▸ **WORK TO COMPLETE**
Write the entries again exactly, with no line missing.

[[ AVAILABLE DATA open ]]

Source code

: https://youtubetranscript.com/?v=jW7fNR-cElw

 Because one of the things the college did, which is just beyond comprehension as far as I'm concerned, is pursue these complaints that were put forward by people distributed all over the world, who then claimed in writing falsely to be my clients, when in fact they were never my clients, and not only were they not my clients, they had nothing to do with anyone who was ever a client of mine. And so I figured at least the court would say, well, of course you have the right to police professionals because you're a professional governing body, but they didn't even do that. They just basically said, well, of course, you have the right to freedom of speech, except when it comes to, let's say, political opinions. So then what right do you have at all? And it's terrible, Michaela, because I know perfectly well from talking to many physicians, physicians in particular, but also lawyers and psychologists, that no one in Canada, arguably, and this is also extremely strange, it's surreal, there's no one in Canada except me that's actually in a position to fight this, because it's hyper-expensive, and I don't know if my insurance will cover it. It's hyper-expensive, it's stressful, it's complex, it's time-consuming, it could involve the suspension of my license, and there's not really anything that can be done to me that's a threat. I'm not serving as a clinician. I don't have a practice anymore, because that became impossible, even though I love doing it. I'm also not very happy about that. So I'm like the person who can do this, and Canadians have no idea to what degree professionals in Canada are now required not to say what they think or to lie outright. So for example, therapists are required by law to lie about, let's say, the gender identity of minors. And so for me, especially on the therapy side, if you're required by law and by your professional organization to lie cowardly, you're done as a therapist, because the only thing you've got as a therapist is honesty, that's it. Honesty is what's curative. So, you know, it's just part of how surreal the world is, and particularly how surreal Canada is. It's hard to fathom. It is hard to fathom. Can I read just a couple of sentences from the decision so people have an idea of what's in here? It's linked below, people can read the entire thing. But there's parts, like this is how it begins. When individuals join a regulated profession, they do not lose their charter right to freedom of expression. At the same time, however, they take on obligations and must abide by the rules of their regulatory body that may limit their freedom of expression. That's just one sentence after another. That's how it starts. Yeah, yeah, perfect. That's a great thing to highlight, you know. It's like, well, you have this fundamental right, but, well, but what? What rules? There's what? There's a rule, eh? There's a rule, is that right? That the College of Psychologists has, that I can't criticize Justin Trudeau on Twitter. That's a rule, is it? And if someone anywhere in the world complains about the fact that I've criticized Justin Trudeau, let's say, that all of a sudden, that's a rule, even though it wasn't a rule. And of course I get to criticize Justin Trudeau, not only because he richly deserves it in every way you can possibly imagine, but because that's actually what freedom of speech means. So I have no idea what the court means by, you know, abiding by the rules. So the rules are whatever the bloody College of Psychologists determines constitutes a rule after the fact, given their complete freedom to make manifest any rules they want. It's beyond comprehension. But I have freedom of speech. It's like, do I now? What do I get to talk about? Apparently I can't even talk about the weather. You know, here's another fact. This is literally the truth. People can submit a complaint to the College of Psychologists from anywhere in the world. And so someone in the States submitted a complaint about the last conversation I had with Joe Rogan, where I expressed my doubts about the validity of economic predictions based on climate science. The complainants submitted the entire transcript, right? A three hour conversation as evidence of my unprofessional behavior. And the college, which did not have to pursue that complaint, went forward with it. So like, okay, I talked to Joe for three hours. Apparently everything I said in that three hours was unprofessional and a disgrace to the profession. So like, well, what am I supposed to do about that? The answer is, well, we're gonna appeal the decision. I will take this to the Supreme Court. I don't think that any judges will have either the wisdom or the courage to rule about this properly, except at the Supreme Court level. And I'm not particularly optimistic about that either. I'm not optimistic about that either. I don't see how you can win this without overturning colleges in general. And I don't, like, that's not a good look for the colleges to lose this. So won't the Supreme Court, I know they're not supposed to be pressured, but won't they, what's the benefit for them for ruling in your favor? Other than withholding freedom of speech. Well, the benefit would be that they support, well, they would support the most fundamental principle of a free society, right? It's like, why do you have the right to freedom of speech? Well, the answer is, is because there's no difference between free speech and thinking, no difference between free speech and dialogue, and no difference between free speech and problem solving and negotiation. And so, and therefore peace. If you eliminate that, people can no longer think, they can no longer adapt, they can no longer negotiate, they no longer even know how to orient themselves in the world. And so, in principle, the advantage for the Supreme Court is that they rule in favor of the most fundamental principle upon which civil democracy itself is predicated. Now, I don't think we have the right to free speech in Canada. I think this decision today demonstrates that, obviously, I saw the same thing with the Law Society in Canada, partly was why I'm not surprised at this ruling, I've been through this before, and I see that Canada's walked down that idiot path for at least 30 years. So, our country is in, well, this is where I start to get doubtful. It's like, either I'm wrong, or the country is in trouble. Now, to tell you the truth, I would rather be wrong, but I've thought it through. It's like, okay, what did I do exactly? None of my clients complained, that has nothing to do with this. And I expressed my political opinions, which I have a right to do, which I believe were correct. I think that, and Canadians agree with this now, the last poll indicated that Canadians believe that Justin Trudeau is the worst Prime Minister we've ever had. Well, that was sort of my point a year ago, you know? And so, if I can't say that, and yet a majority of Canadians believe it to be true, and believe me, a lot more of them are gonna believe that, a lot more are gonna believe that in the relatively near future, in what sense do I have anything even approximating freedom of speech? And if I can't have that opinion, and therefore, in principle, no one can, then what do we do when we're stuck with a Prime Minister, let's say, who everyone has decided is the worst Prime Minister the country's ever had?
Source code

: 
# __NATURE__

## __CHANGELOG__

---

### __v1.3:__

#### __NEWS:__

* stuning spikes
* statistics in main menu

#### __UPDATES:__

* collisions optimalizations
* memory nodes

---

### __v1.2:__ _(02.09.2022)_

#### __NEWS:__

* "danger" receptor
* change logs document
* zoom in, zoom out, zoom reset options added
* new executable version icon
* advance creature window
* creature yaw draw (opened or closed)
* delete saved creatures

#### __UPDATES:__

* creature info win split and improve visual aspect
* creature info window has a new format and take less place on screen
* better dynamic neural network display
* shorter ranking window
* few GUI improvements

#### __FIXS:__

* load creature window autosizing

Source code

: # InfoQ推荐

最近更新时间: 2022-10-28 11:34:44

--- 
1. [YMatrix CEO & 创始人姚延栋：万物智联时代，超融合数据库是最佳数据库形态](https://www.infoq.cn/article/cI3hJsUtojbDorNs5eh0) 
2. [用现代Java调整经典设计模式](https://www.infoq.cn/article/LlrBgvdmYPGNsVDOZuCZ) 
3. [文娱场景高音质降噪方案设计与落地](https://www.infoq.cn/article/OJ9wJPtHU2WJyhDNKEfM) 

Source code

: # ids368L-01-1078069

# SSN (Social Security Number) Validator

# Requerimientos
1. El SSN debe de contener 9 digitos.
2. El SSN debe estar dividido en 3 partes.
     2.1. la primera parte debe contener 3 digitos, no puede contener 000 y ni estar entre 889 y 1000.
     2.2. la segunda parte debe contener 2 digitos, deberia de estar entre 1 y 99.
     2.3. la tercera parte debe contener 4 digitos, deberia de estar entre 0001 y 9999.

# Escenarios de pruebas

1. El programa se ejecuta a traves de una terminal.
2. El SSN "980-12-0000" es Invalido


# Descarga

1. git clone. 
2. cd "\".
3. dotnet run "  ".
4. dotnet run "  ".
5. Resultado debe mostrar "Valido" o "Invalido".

[[ AVAILABLE DATA closed ]]

▸ **REPLY**
Source code

: https://youtubetranscript.com/?v=jW7fNR-cElw

 Because one of the things the college did, which is just beyond comprehension as far as I'm concerned, is pursue these complaints that were put forward by people distributed all over the world, who then claimed in writing falsely to be my clients, when in fact they were never my clients, and not only were they not my clients, they had nothing to do with anyone who was ever a client of mine. And so I figured at least the court would say, well, of course you have the right to police professionals because you're a professional governing body, but they didn't even do that. They just basically said, well, of course, you have the right to freedom of speech, except when it comes to, let's say, political opinions. So then what right do you have at all? And it's terrible, Michaela, because I know perfectly well from talking to many physicians, physicians in particular, but also lawyers and psychologists, that no one in Canada, arguably, and this is also extremely strange, it's surreal, there's no one in Canada except me that's actually in a position to fight this, because it's hyper-expensive, and I don't know if my insurance will cover it. It's hyper-expensive, it's stressful, it's complex, it's time-consuming, it could involve the suspension of my license, and there's not really anything that can be done to me that's a threat. I'm not serving as a clinician. I don't have a practice anymore, because that became impossible, even though I love doing it. I'm also not very happy about that. So I'm like the person who can do this, and Canadians have no idea to what degree professionals in Canada are now required not to say what they think or to lie outright. So for example, therapists are required by law to lie about, let's say, the gender identity of minors. And so for me, especially on the therapy side, if you're required by law and by your professional organization to lie cowardly, you're done as a therapist, because the only thing you've got as a therapist is honesty, that's it. Honesty is what's curative. So, you know, it's just part of how surreal the world is, and particularly how surreal Canada is. It's hard to fathom. It is hard to fathom. Can I read just a couple of sentences from the decision so people have an idea of what's in here? It's linked below, people can read the entire thing. But there's parts, like this is how it begins. When individuals join a regulated profession, they do not lose their charter right to freedom of expression. At the same time, however, they take on obligations and must abide by the rules of their regulatory body that may limit their freedom of expression. That's just one sentence after another. That's how it starts. Yeah, yeah, perfect. That's a great thing to highlight, you know. It's like, well, you have this fundamental right, but, well, but what? What rules? There's what? There's a rule, eh? There's a rule, is that right? That the College of Psychologists has, that I can't criticize Justin Trudeau on Twitter. That's a rule, is it? And if someone anywhere in the world complains about the fact that I've criticized Justin Trudeau, let's say, that all of a sudden, that's a rule, even though it wasn't a rule. And of course I get to criticize Justin Trudeau, not only because he richly deserves it in every way you can possibly imagine, but because that's actually what freedom of speech means. So I have no idea what the court means by, you know, abiding by the rules. So the rules are whatever the bloody College of Psychologists determines constitutes a rule after the fact, given their complete freedom to make manifest any rules they want. It's beyond comprehension. But I have freedom of speech. It's like, do I now? What do I get to talk about? Apparently I can't even talk about the weather. You know, here's another fact. This is literally the truth. People can submit a complaint to the College of Psychologists from anywhere in the world. And so someone in the States submitted a complaint about the last conversation I had with Joe Rogan, where I expressed my doubts about the validity of economic predictions based on climate science. The complainants submitted the entire transcript, right? A three hour conversation as evidence of my unprofessional behavior. And the college, which did not have to pursue that complaint, went forward with it. So like, okay, I talked to Joe for three hours. Apparently everything I said in that three hours was unprofessional and a disgrace to the profession. So like, well, what am I supposed to do about that? The answer is, well, we're gonna appeal the decision. I will take this to the Supreme Court. I don't think that any judges will have either the wisdom or the courage to rule about this properly, except at the Supreme Court level. And I'm not particularly optimistic about that either. I'm not optimistic about that either. I don't see how you can win this without overturning colleges in general. And I don't, like, that's not a good look for the colleges to lose this. So won't the Supreme Court, I know they're not supposed to be pressured, but won't they, what's the benefit for them for ruling in your favor? Other than withholding freedom of speech. Well, the benefit would be that they support, well, they would support the most fundamental principle of a free society, right? It's like, why do you have the right to freedom of speech? Well, the answer is, is because there's no difference between free speech and thinking, no difference between free speech and dialogue, and no difference between free speech and problem solving and negotiation. And so, and therefore peace. If you eliminate that, people can no longer think, they can no longer adapt, they can no longer negotiate, they no longer even know how to orient themselves in the world. And so, in principle, the advantage for the Supreme Court is that they rule in favor of the most fundamental principle upon which civil democracy itself is predicated. Now, I don't think we have the right to free speech in Canada. I think this decision today demonstrates that, obviously, I saw the same thing with the Law Society in Canada, partly was why I'm not surprised at this ruling, I've been through this before, and I see that Canada's walked down that idiot path for at least 30 years. So, our country is in, well, this is where I start to get doubtful. It's like, either I'm wrong, or the country is in trouble. Now, to tell you the truth, I would rather be wrong, but I've thought it through. It's like, okay, what did I do exactly? None of my clients complained, that has nothing to do with this. And I expressed my political opinions, which I have a right to do, which I believe were correct. I think that, and Canadians agree with this now, the last poll indicated that Canadians believe that Justin Trudeau is the worst Prime Minister we've ever had. Well, that was sort of my point a year ago, you know? And so, if I can't say that, and yet a majority of Canadians believe it to be true, and believe me, a lot more of them are gonna believe that, a lot more are gonna believe that in the relatively near future, in what sense do I have anything even approximating freedom of speech? And if I can't have that opinion, and therefore, in principle, no one can, then what do we do when we're stuck with a Prime Minister, let's say, who everyone has decided is the worst Prime Minister the country's ever had?
Source code

: 
# __NATURE__

## __CHANGELOG__

---

### __v1.3:__

#### __NEWS:__

* stuning spikes
* statistics in main menu

#### __UPDATES:__

* collisions optimalizations
* memory nodes

---

### __v1.2:__ _(02.09.2022)_

#### __NEWS:__

* "danger" receptor
* change logs document
* zoom in, zoom out, zoom reset options added
* new executable version icon
* advance creature window
* creature yaw draw (opened or closed)
* delete saved creatures

#### __UPDATES:__

* creature info win split and improve visual aspect
* creature info window has a new format and take less place on screen
* better dynamic neural network display
* shorter ranking window
* few GUI improvements

#### __FIXS:__

* load creature window autosizing

Source code

: # InfoQ推荐

最近更新时间: 2022-10-28 11:34:44

--- 
1. [YMatrix CEO & 创始人姚延栋：万物智联时代，超融合数据库是最佳数据库形态](https://www.infoq.cn/article/cI3hJsUtojbDorNs5eh0) 
2. [用现代Java调整经典设计模式](https://www.infoq.cn/article/LlrBgvdmYPGNsVDOZuCZ) 
3. [文娱场景高音质降噪方案设计与落地](https://www.infoq.cn/article/OJ9wJPtHU2WJyhDNKEfM) 

Source code

: # ids368L-01-1078069

# SSN (Social Security Number) Validator

# Requerimientos
1. El SSN debe de contener 9 digitos.
2. El SSN debe estar dividido en 3 partes.
     2.1. la primera parte debe contener 3 digitos, no puede contener 000 y ni estar entre 889 y 1000.
     2.2. la segunda parte debe contener 2 digitos, deberia de estar entre 1 y 99.
     2.3. la tercera parte debe contener 4 digitos, deberia de estar entre 0001 y 9999.

# Escenarios de pruebas

1. El programa se ejecuta a traves de una terminal.
2. El SSN "980-12-0000" es Invalido


# Descarga

1. git clone. 
2. cd "\".
3. dotnet run "  ".
4. dotnet run "  ".
5. Resultado debe mostrar "Valido" o "Invalido".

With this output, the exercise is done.